His suspicions about Ava were better founded. She had it all worked out: if he wouldn’t leave his wife, she told him, she was free to do whatever she wanted. She toyed with her old flame Howard Duff,
who was desperate for her. She teased Howard Hughes, who continued to have her followed. She stepped out with a minor gangster named Johnny Stompanato (who would meet his sad end, years later, at the hands of Lana Turner’s daughter). She had a little fling with her co-star in
My Forbidden Past
, Robert Mitchum. He went back to his wife, whose secret was: she always took him back.
The infidelities—if you could call them that—diverted her momentarily and had their desired effect on Sinatra, stoking his passions. And she had to hand it to him: his fury made the anger of her other lovers pale in comparison. As did his wandering eye. They screamed at each other, they chased each other from room to room, breaking things, and then, their bodies still abuzz with anger, they had the most amazing makeup sex that (they were quite sure) anyone had ever had.
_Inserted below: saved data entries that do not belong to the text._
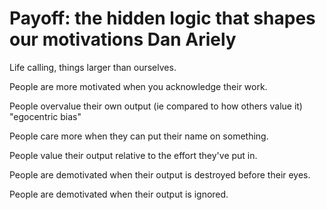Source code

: # Payoff: the hidden logic that shapes our motivations Dan Ariely





Life calling, things larger than ourselves.



People are more motivated when you acknowledge their work.



People overvalue their own output (ie compared to how others value it) "egocentric bias"



People care more when they can put their name on something.



People value their output relative to the effort they've put in.



People are demotivated when their output is destroyed before their eyes.



People are demotivated when their output is ignored.







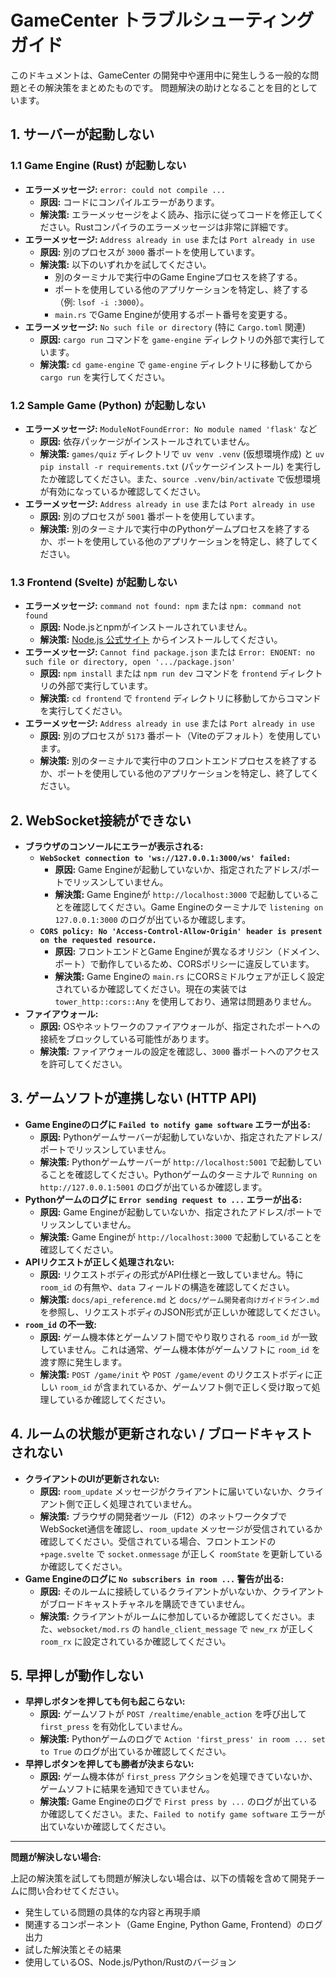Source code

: # GameCenter トラブルシューティングガイド

このドキュメントは、GameCenter の開発中や運用中に発生しうる一般的な問題とその解決策をまとめたものです。
問題解決の助けとなることを目的としています。

## 1. サーバーが起動しない

### 1.1 Game Engine (Rust) が起動しない

- **エラーメッセージ:** `error: could not compile ...`
  - **原因:** コードにコンパイルエラーがあります。
  - **解決策:** エラーメッセージをよく読み、指示に従ってコードを修正してください。Rustコンパイラのエラーメッセージは非常に詳細です。
- **エラーメッセージ:** `Address already in use` または `Port already in use`
  - **原因:** 別のプロセスが `3000` 番ポートを使用しています。
  - **解決策:** 以下のいずれかを試してください。
    - 別のターミナルで実行中のGame Engineプロセスを終了する。
    - ポートを使用している他のアプリケーションを特定し、終了する（例: `lsof -i :3000`）。
    - `main.rs` でGame Engineが使用するポート番号を変更する。
- **エラーメッセージ:** `No such file or directory` (特に `Cargo.toml` 関連)
  - **原因:** `cargo run` コマンドを `game-engine` ディレクトリの外部で実行しています。
  - **解決策:** `cd game-engine` で `game-engine` ディレクトリに移動してから `cargo run` を実行してください。

### 1.2 Sample Game (Python) が起動しない

- **エラーメッセージ:** `ModuleNotFoundError: No module named 'flask'` など
  - **原因:** 依存パッケージがインストールされていません。
  - **解決策:** `games/quiz` ディレクトリで `uv venv .venv` (仮想環境作成) と `uv pip install -r requirements.txt` (パッケージインストール) を実行したか確認してください。また、`source .venv/bin/activate` で仮想環境が有効になっているか確認してください。
- **エラーメッセージ:** `Address already in use` または `Port already in use`
  - **原因:** 別のプロセスが `5001` 番ポートを使用しています。
  - **解決策:** 別のターミナルで実行中のPythonゲームプロセスを終了するか、ポートを使用している他のアプリケーションを特定し、終了してください。

### 1.3 Frontend (Svelte) が起動しない

- **エラーメッセージ:** `command not found: npm` または `npm: command not found`
  - **原因:** Node.jsとnpmがインストールされていません。
  - **解決策:** [Node.js 公式サイト](https://nodejs.org/) からインストールしてください。
- **エラーメッセージ:** `Cannot find package.json` または `Error: ENOENT: no such file or directory, open '.../package.json'`
  - **原因:** `npm install` または `npm run dev` コマンドを `frontend` ディレクトリの外部で実行しています。
  - **解決策:** `cd frontend` で `frontend` ディレクトリに移動してからコマンドを実行してください。
- **エラーメッセージ:** `Address already in use` または `Port already in use`
  - **原因:** 別のプロセスが `5173` 番ポート（Viteのデフォルト）を使用しています。
  - **解決策:** 別のターミナルで実行中のフロントエンドプロセスを終了するか、ポートを使用している他のアプリケーションを特定し、終了してください。

## 2. WebSocket接続ができない

- **ブラウザのコンソールにエラーが表示される:**
  - **`WebSocket connection to 'ws://127.0.0.1:3000/ws' failed:`**
    - **原因:** Game Engineが起動していないか、指定されたアドレス/ポートでリッスンしていません。
    - **解決策:** Game Engineが `http://localhost:3000` で起動していることを確認してください。Game Engineのターミナルで `listening on 127.0.0.1:3000` のログが出ているか確認します。
  - **`CORS policy: No 'Access-Control-Allow-Origin' header is present on the requested resource.`**
    - **原因:** フロントエンドとGame Engineが異なるオリジン（ドメイン、ポート）で動作しているため、CORSポリシーに違反しています。
    - **解決策:** Game Engineの `main.rs` にCORSミドルウェアが正しく設定されているか確認してください。現在の実装では `tower_http::cors::Any` を使用しており、通常は問題ありません。
- **ファイアウォール:**
  - **原因:** OSやネットワークのファイアウォールが、指定されたポートへの接続をブロックしている可能性があります。
  - **解決策:** ファイアウォールの設定を確認し、`3000` 番ポートへのアクセスを許可してください。

## 3. ゲームソフトが連携しない (HTTP API)

- **Game Engineのログに `Failed to notify game software` エラーが出る:**
  - **原因:** Pythonゲームサーバーが起動していないか、指定されたアドレス/ポートでリッスンしていません。
  - **解決策:** Pythonゲームサーバーが `http://localhost:5001` で起動していることを確認してください。Pythonゲームのターミナルで `Running on http://127.0.0.1:5001` のログが出ているか確認します。
- **Pythonゲームのログに `Error sending request to ...` エラーが出る:**
  - **原因:** Game Engineが起動していないか、指定されたアドレス/ポートでリッスンしていません。
  - **解決策:** Game Engineが `http://localhost:3000` で起動していることを確認してください。
- **APIリクエストが正しく処理されない:**
  - **原因:** リクエストボディの形式がAPI仕様と一致していません。特に `room_id` の有無や、`data` フィールドの構造を確認してください。
  - **解決策:** `docs/api_reference.md` と `docs/ゲーム開発者向けガイドライン.md` を参照し、リクエストボディのJSON形式が正しいか確認してください。
- **`room_id` の不一致:**
  - **原因:** ゲーム機本体とゲームソフト間でやり取りされる `room_id` が一致していません。これは通常、ゲーム機本体がゲームソフトに `room_id` を渡す際に発生します。
  - **解決策:** `POST /game/init` や `POST /game/event` のリクエストボディに正しい `room_id` が含まれているか、ゲームソフト側で正しく受け取って処理しているか確認してください。

## 4. ルームの状態が更新されない / ブロードキャストされない

- **クライアントのUIが更新されない:**
  - **原因:** `room_update` メッセージがクライアントに届いていないか、クライアント側で正しく処理されていません。
  - **解決策:** ブラウザの開発者ツール（F12）のネットワークタブでWebSocket通信を確認し、`room_update` メッセージが受信されているか確認してください。受信されている場合、フロントエンドの `+page.svelte` で `socket.onmessage` が正しく `roomState` を更新しているか確認してください。
- **Game Engineのログに `No subscribers in room ...` 警告が出る:**
  - **原因:** そのルームに接続しているクライアントがいないか、クライアントがブロードキャストチャネルを購読できていません。
  - **解決策:** クライアントがルームに参加しているか確認してください。また、`websocket/mod.rs` の `handle_client_message` で `new_rx` が正しく `room_rx` に設定されているか確認してください。

## 5. 早押しが動作しない

- **早押しボタンを押しても何も起こらない:**
  - **原因:** ゲームソフトが `POST /realtime/enable_action` を呼び出して `first_press` を有効化していません。
  - **解決策:** Pythonゲームのログで `Action 'first_press' in room ... set to True` のログが出ているか確認してください。
- **早押しボタンを押しても勝者が決まらない:**
  - **原因:** ゲーム機本体が `first_press` アクションを処理できていないか、ゲームソフトに結果を通知できていません。
  - **解決策:** Game Engineのログで `First press by ...` のログが出ているか確認してください。また、`Failed to notify game software` エラーが出ていないか確認してください。

---

**問題が解決しない場合:**

上記の解決策を試しても問題が解決しない場合は、以下の情報を含めて開発チームに問い合わせてください。

- 発生している問題の具体的な内容と再現手順
- 関連するコンポーネント（Game Engine, Python Game, Frontend）のログ出力
- 試した解決策とその結果
- 使用しているOS、Node.js/Python/Rustのバージョン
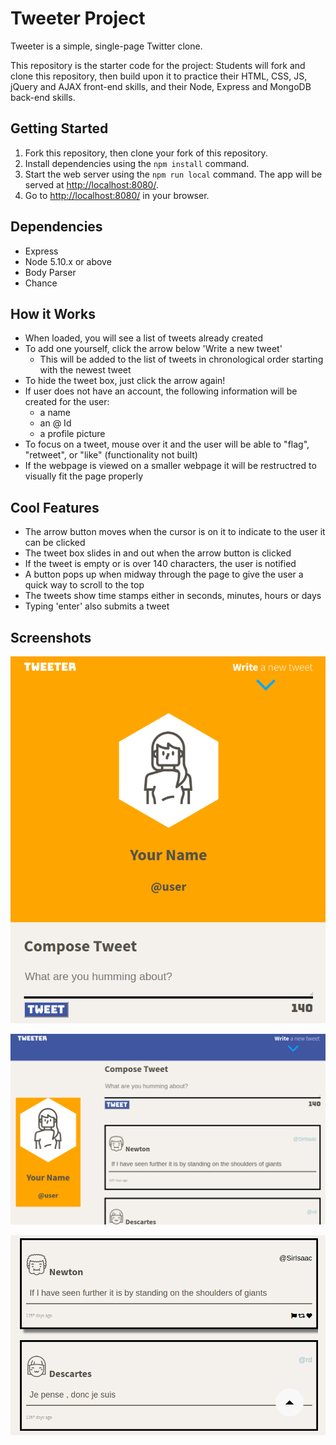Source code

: # Tweeter Project

Tweeter is a simple, single-page Twitter clone.

This repository is the starter code for the project: Students will fork and clone this repository, then build upon it to practice their HTML, CSS, JS, jQuery and AJAX front-end skills, and their Node, Express and MongoDB back-end skills.

## Getting Started

1. Fork this repository, then clone your fork of this repository.
2. Install dependencies using the `npm install` command.
3. Start the web server using the `npm run local` command. The app will be served at <http://localhost:8080/>.
4. Go to <http://localhost:8080/> in your browser.

## Dependencies

- Express
- Node 5.10.x or above
- Body Parser
- Chance

## How it Works

- When loaded, you will see a list of tweets already created
- To add one yourself, click the arrow below 'Write a new tweet'
  - This will be added to the list of tweets in chronological order starting with the newest tweet
- To hide the tweet box, just click the arrow again!
- If user does not have an account, the following information will be created for the user:
  - a name
  - an @ Id
  - a profile picture
- To focus on a tweet, mouse over it and the user will be able to "flag", "retweet", or "like" (functionality not built)
- If the webpage is viewed on a smaller webpage it will be restructred to visually fit the page properly

## Cool Features
- The arrow button moves when the cursor is on it to indicate to the user it can be clicked
- The tweet box slides in and out when the arrow button is clicked
- If the tweet is empty or is over 140 characters, the user is notified
- A button pops up when midway through the page to give the user a quick way to scroll to the top
- The tweets show time stamps either in seconds, minutes, hours or days
- Typing 'enter' also submits a tweet

## Screenshots

![Screenshot of Tweeter when rendered on small browser](https://raw.githubusercontent.com/SamuelRush/tweeter/master/docs/tweetBoxSmall.png)

![Screenshot of Tweeter when rendered on large browser](https://raw.githubusercontent.com/SamuelRush/tweeter/master/docs/tweetBoxBig.png)

![Screenshot of Tweeter when highlighting a tweet, as well as the scroll up arrow](https://raw.githubusercontent.com/SamuelRush/tweeter/master/docs/hightlightAndScrollUp.png)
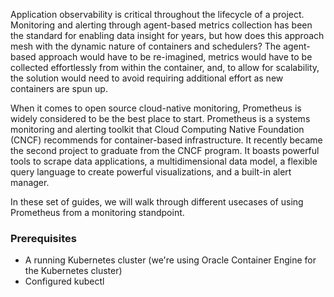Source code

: Application observability is critical throughout the lifecycle of a project. Monitoring and alerting through agent-based metrics collection has been the standard for enabling data insight for years, but how does this approach mesh with the dynamic nature of containers and schedulers? The agent-based approach would have to be re-imagined, metrics would have to be collected effortlessly from within the container, and, to allow for scalability, the solution would need to avoid requiring additional effort as new containers are spun up.

When it comes to open source cloud-native monitoring, Prometheus is widely considered to be the best place to start. Prometheus is a systems monitoring and alerting toolkit that Cloud Computing Native Foundation (CNCF) recommends for container-based infrastructure. It recently became the second project to graduate from the CNCF program. It boasts powerful tools to scrape data applications, a multidimensional data model, a flexible query language to create powerful visualizations, and a built-in alert manager.

In these set of guides, we will walk through different usecases of using Prometheus from a monitoring standpoint.

### Prerequisites

* A running Kubernetes cluster (we're using Oracle Container Engine for the Kubernetes cluster)
* Configured kubectl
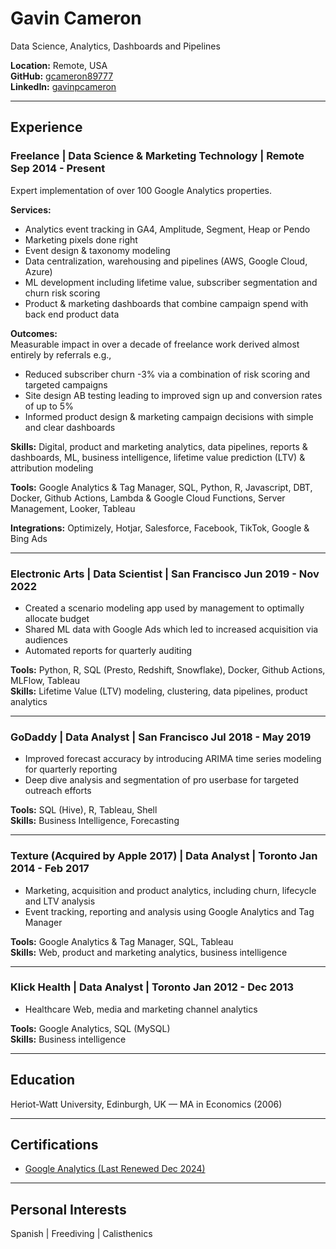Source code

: # Gavin Cameron  
Data Science, Analytics, Dashboards and Pipelines  

**Location:** Remote, USA  
**GitHub:** [gcameron89777](https://github.com/gcameron89777)  
**LinkedIn:** [gavinpcameron](https://www.linkedin.com/in/gavinpcameron/)  

---

## Experience

### Freelance | Data Science & Marketing Technology | Remote Sep 2014 - Present
Expert implementation of over 100 Google Analytics properties.  

**Services:**

 - Analytics event tracking in GA4, Amplitude, Segment, Heap or Pendo
 - Marketing pixels done right
 - Event design & taxonomy modeling
 - Data centralization, warehousing and pipelines (AWS, Google Cloud, Azure)
 - ML development including lifetime value, subscriber segmentation and churn risk scoring
 - Product & marketing dashboards that combine campaign spend with back end product data  

**Outcomes:**  
Measurable impact in over a decade of freelance work derived almost entirely by referrals e.g.,

 - Reduced subscriber churn -3% via a combination of risk scoring and targeted campaigns  
 - Site design AB testing leading to improved sign up and conversion rates of up to 5%  
 - Informed product design & marketing campaign decisions with simple and clear dashboards  

**Skills:** Digital, product and marketing analytics, data pipelines, reports & dashboards, ML, business intelligence, lifetime value prediction (LTV) & attribution modeling

**Tools:** Google Analytics & Tag Manager, SQL, Python, R, Javascript, DBT, Docker, Github Actions, Lambda & Google Cloud Functions, Server Management, Looker, Tableau

**Integrations:**
Optimizely, Hotjar, Salesforce, Facebook, TikTok, Google & Bing Ads  

---

### Electronic Arts  | Data Scientist | San Francisco Jun 2019 - Nov 2022

 - Created a scenario modeling app used by management to optimally allocate budget  
 - Shared ML data with Google Ads which led to increased acquisition via audiences  
 - Automated reports for quarterly auditing  

**Tools:** Python, R, SQL (Presto, Redshift, Snowflake), Docker, Github Actions, MLFlow, Tableau  
**Skills:** Lifetime Value (LTV) modeling, clustering, data pipelines, product analytics  

---

### GoDaddy | Data Analyst | San Francisco Jul 2018 - May 2019

 - Improved forecast accuracy by introducing ARIMA time series modeling for quarterly reporting  
 - Deep dive analysis and segmentation of pro userbase for targeted outreach efforts  

**Tools:** SQL (Hive), R, Tableau, Shell  
**Skills:** Business Intelligence, Forecasting  

---

### Texture (Acquired by Apple 2017) | Data Analyst | Toronto Jan 2014 - Feb 2017

 - Marketing, acquisition and product analytics, including churn, lifecycle and LTV analysis
 - Event tracking, reporting and analysis using Google Analytics and Tag Manager  

**Tools:** Google Analytics & Tag Manager, SQL, Tableau  
**Skills:** Web, product and marketing analytics, business intelligence  

---

### Klick Health | Data Analyst | Toronto Jan 2012 - Dec 2013

 - Healthcare Web, media and marketing channel analytics  

**Tools:** Google Analytics, SQL (MySQL)  
**Skills:** Business intelligence  

---

## Education
Heriot-Watt University, Edinburgh, UK — MA in Economics (2006)

---

## Certifications
- [Google Analytics (Last Renewed Dec 2024)](https://skillshop.credential.net/39d2e968-e274-46ef-a253-eeef5a45008a#acc.qEF93nkz)

---

## Personal Interests
Spanish | Freediving | Calisthenics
Set against all this, what were the demands of marital duty and family life? Background noise. This was a passion that not only scorched everything in its path but demanded absolute and constant attention. When Frank went to New York City in early December for the premiere of
On the Town
, Ava went too. Strikingly, Manie Sacks, cool and correct toward Sinatra just three months before, let the lovebirds stay in his suite at the Hampshire House: maybe he was feeling guilty. Big changes were afoot in his professional life, changes that would affect Frank profoundly.
On December 8, Frank and Ava attended the Broadway premiere of
Gentlemen Prefer Blondes:
book by Joseph Fields and Anita Loos, songs (including the suddenly all too appropriate “Bye Bye Baby”) by Leo Robin and Jule Styne. The pair, with the protective coloration of another couple (Manie and a date), tried their best to blend in with the first-night crowd at the Ziegfeld Theatre. Inside, Sinatra and Gardner laughed and held hands as they listened to the newcomer Carol Channing cooing “Diamonds Are a Girl’s Best Friend.” Afterward, along with Manie and his lady friend, they ducked into a car and disappeared. The photographers and gossip columnists waiting outside the Ziegfeld (New York had a half-dozen daily papers, only one of which, the
Times
,
refused to stoop to scandalmongering) shook their heads and stared at each other. Was this what it looked like? Remarkably, the papers held off. For the time being. The next morning, in the “Celebs About Town” section of his column, Walter Winchell, after taking note of “
Quentin Reynolds and Heywood Broun’s widder having a lobby confab at the Algonquin,” mentioned “Ava Gardner Period.”